§ EXERCISE REQUIREMENTS
Only the lines of the data below from the one with "Source code" through the one with "a few days." are wanted. Repeat them exactly.

§ GIVEN INFORMATION

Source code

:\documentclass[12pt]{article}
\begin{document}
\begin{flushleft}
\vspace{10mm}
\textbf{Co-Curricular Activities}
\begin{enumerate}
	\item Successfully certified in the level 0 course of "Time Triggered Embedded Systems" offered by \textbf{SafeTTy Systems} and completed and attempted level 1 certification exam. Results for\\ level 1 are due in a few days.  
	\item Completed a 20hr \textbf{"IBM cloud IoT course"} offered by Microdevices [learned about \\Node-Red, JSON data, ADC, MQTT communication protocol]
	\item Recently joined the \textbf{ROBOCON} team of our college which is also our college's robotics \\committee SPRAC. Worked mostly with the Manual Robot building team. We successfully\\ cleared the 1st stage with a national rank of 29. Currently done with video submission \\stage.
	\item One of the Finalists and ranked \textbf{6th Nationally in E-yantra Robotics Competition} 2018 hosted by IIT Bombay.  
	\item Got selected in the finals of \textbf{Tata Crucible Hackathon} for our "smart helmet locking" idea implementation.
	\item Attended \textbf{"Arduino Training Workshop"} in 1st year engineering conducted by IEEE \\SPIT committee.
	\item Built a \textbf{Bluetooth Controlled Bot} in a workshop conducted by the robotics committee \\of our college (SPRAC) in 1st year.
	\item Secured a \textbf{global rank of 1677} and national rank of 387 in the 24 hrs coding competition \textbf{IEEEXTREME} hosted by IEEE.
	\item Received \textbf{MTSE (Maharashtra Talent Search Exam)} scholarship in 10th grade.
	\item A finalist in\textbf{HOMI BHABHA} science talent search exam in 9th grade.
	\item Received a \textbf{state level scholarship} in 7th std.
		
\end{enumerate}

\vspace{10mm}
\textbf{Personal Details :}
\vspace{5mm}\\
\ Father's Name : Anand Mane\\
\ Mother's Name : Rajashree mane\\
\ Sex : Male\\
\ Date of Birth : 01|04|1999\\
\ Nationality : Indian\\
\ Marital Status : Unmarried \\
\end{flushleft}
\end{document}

* * *

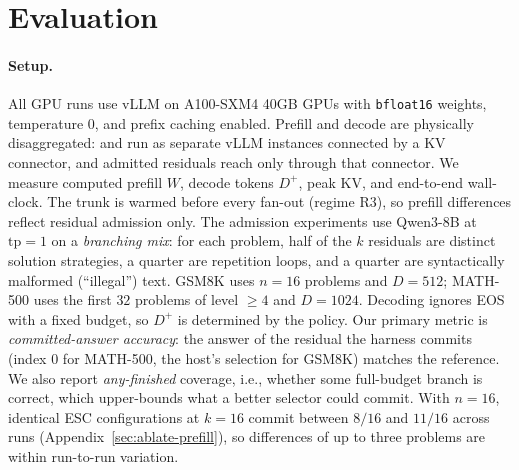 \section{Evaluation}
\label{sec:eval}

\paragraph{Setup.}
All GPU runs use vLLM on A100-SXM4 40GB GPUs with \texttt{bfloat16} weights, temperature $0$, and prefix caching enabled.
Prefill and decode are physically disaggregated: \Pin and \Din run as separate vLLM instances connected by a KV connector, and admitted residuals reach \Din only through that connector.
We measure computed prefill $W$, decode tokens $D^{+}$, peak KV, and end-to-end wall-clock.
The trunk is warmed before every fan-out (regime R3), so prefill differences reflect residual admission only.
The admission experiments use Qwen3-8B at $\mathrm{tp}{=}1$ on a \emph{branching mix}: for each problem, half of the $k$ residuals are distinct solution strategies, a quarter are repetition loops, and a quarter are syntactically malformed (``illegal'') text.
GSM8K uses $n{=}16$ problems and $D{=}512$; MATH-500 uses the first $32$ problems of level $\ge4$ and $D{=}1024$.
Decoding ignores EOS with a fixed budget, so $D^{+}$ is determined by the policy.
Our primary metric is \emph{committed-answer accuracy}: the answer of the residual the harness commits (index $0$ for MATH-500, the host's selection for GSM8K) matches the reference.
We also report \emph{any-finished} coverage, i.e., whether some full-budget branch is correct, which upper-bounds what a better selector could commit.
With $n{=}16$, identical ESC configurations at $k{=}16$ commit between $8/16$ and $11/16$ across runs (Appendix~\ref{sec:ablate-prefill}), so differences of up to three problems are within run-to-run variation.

§ YOUR RESPONSE
Source code

:\documentclass[12pt]{article}
\begin{document}
\begin{flushleft}
\vspace{10mm}
\textbf{Co-Curricular Activities}
\begin{enumerate}
	\item Successfully certified in the level 0 course of "Time Triggered Embedded Systems" offered by \textbf{SafeTTy Systems} and completed and attempted level 1 certification exam. Results for\\ level 1 are due in a few days.  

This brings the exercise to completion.